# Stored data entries
• • • •

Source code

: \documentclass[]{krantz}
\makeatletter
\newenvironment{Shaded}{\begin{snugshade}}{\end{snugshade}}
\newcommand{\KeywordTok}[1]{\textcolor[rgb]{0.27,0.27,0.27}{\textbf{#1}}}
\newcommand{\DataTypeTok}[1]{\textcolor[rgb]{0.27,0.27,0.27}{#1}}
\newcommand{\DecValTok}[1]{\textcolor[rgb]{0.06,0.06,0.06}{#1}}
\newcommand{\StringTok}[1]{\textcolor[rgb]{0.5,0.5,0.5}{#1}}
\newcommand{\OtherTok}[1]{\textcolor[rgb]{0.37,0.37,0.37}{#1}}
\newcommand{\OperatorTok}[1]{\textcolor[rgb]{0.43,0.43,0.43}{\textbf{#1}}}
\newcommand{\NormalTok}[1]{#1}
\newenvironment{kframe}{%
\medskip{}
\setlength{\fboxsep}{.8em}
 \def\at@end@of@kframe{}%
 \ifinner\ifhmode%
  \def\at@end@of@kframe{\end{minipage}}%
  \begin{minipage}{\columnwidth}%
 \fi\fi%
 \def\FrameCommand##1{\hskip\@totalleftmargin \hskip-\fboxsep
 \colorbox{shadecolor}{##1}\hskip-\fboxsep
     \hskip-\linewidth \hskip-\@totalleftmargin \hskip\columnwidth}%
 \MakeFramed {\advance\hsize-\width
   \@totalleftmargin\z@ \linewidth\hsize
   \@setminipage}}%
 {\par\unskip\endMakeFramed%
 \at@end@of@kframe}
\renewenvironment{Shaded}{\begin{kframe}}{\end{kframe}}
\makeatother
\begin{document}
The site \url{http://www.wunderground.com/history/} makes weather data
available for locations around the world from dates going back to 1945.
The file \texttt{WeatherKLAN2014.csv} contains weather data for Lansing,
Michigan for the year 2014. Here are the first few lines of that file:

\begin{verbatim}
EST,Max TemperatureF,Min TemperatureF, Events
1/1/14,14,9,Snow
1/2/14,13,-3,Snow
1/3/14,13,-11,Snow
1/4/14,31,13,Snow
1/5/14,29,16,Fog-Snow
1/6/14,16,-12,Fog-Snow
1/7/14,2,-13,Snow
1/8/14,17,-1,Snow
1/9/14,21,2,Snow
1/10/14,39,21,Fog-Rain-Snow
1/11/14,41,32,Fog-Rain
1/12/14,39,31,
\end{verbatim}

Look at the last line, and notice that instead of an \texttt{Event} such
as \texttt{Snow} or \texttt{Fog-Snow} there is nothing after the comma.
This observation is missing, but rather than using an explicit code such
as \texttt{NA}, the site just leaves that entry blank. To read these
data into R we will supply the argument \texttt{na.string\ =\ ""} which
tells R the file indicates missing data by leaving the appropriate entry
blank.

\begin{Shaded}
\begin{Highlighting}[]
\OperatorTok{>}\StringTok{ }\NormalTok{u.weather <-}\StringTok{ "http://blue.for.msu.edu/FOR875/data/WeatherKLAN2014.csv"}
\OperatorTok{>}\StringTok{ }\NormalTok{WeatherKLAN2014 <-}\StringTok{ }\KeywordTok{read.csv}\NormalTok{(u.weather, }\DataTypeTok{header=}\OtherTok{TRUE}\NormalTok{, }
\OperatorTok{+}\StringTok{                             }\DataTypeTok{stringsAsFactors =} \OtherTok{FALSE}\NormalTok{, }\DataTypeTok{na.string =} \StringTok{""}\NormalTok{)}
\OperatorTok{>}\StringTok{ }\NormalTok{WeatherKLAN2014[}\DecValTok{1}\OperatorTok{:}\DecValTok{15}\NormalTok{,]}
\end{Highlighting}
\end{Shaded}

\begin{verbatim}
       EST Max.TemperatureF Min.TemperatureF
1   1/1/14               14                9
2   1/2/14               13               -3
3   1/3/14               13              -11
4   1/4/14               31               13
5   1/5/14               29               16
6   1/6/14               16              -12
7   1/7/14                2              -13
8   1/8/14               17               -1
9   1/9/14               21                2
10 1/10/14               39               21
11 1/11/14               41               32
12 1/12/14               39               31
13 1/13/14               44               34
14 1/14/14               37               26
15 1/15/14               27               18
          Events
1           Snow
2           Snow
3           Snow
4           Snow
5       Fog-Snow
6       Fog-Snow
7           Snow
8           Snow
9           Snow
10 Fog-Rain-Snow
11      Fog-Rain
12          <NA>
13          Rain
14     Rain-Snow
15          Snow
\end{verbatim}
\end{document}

• • • •

# THE PROBLEM
Check every line of the entries above, and copy those that carry the string "textbf".

# RESULT BELOW
\newcommand{\KeywordTok}[1]{\textcolor[rgb]{0.27,0.27,0.27}{\textbf{#1}}}
\newcommand{\OperatorTok}[1]{\textcolor[rgb]{0.43,0.43,0.43}{\textbf{#1}}}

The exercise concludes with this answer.